In practice, what's happening is closer to this:

int main()
{
    int n;

    {
        int __temp = n;
        foo(__temp);
    }
    printf("Case_1 Result: %d \n", n);

    n = 4;
    {
        int __temp = n;
        foo(__temp);
    }
    printf("Case_2 Result: %d \n", n);

    {
        int& __temp = n;
        fooWithRef(__temp);
    }
    printf("Case_3 Result: %d", n);
}

So as long as you understand that a reference is an alias for an object and changes to the alias also change the original, while a non-reference doesn't alias the object and only copies the value, the behavior is perfectly reasonable. :)

Hi,
Thanks for reply.
I have some ideas about it. Please let me know is it right or not.
case_1: n is uninitialize and the foo() does not return any value. So it prints a garbage value.
case_2: n is initialize but foo() does not return any value. so it prints the initialized value.
case_3: The fooWithRef() defines n as a int reference. So it takes the n object's reference and replace value by 6. The result comes 6, because the address contains a valid value instead of garbage value.
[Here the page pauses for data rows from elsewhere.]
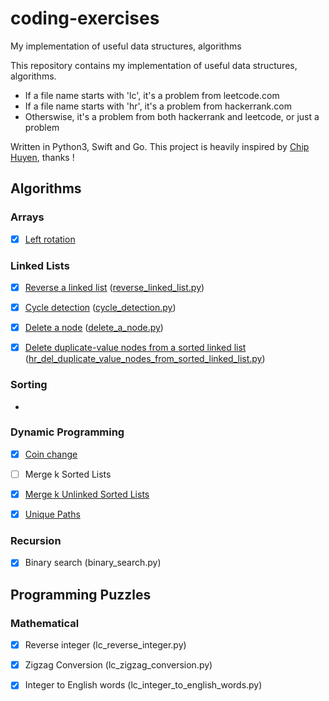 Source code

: # coding-exercises
My implementation of useful data structures, algorithms

This repository contains my implementation of useful data structures, algorithms.

- If a file name starts with 'lc', it's a problem from leetcode.com
- If a file name starts with 'hr', it's a problem from hackerrank.com
- Otherswise, it's a problem from both hackerrank and leetcode, or just a problem

Written in Python3, Swift and Go. This project is heavily inspired by [Chip Huyen](https://github.com/chiphuyen), thanks !



Algorithms
----------

### Arrays

- [x] [Left rotation](https://www.hackerrank.com/challenges/ctci-array-left-rotation)


### Linked Lists

- [x] [Reverse a linked list](https://www.hackerrank.com/challenges/reverse-a-linked-list) ([reverse_linked_list.py](https://github.com/yuynwa/coding-exercises/blob/master/linked_lists/reverse_linked_list.py))
- [x] [Cycle detection](https://www.hackerrank.com/challenges/detect-whether-a-linked-list-contains-a-cycle) ([cycle_detection.py](https://github.com/yuynwa/coding-exercises/blob/master/linked_lists/cycle_detection.py))
- [x] [Delete a node](https://www.hackerrank.com/challenges/delete-a-node-from-a-linked-list) ([delete_a_node.py](https://github.com/yuynwa/coding-exercises/blob/master/linked_lists/delete_a_node.py))
- [x] [Delete duplicate-value nodes from a sorted linked list](https://www.hackerrank.com/challenges/delete-duplicate-value-nodes-from-a-sorted-linked-list/problem) ([hr_del_duplicate_value_nodes_from_sorted_linked_list.py](https://github.com/yuynwa/coding-exercises/blob/master/linked_lists/hr_del_duplicate_value_nodes_from_sorted_linked_list.py))



### Sorting

- 

### Dynamic Programming

- [x] [Coin change](https://github.com/yuynwa/coding-exercises/blob/master/dynamic_programming/coin_change.py)
- [ ] Merge k Sorted Lists
- [x] [Merge k Unlinked Sorted Lists](https://github.com/yuynwa/coding-exercises/blob/master/merge_k_unlinked_sorted_lists.py)
- [x] [Unique Paths](https://github.com/yuynwa/coding-exercises/blob/master/dynamic_programming/lc_unique_paths.py)




### Recursion

- [x] Binary search (binary_search.py)


Programming Puzzles
-------------------

### Mathematical

- [x] Reverse integer (lc_reverse_integer.py)
- [x] Zigzag Conversion (lc_zigzag_conversion.py)
- [x] Integer to English words (lc_integer_to_english_words.py)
Am I right? Any comment appreciated.

Two nitpicks:

  1. We're not talking about return values here, we're talking about parameters and arguments.
  2. A reference is not the same thing as a pointer (though it may be implemented as a pointer under the hood).

Case_1 isn't really accurate when you say foo() doesn't return a value SO it prints a garbage vaule, because functions often change the value of a variable directly without ever returning a value. This is accomplished by using pointers and refereneces, or by directly changing a global variable. So the fact that foo() doesn't return anything isn't of much relevence.

I'm aggred with you for case_1 (MandrewP). What do you think about Case_2 and Case_3?

Here are the two key questions that you need to understand for case_1 & 2:

1). In case_1 and case_2, the value of n is changed, but the function did not change it. Why then did n change?
2). The value of n was passed to the function, so why didn't the function change the printed out value of n?

Keep in mind that the function returns no value and this is irrelevant as to why n is not changed when printed out. In case_3 the function doesn't return a value either, yet it changes n. So what's going on? You need to know and be able to articulate it clearly in your own words.

So think more about it and take another crack at answering it. We can help you out from there. These are key points that you really need to clearly grasp, for it will help you when you are using functions. Otherwise, you will be struggling when trying to use functions. Might as well get it clear now.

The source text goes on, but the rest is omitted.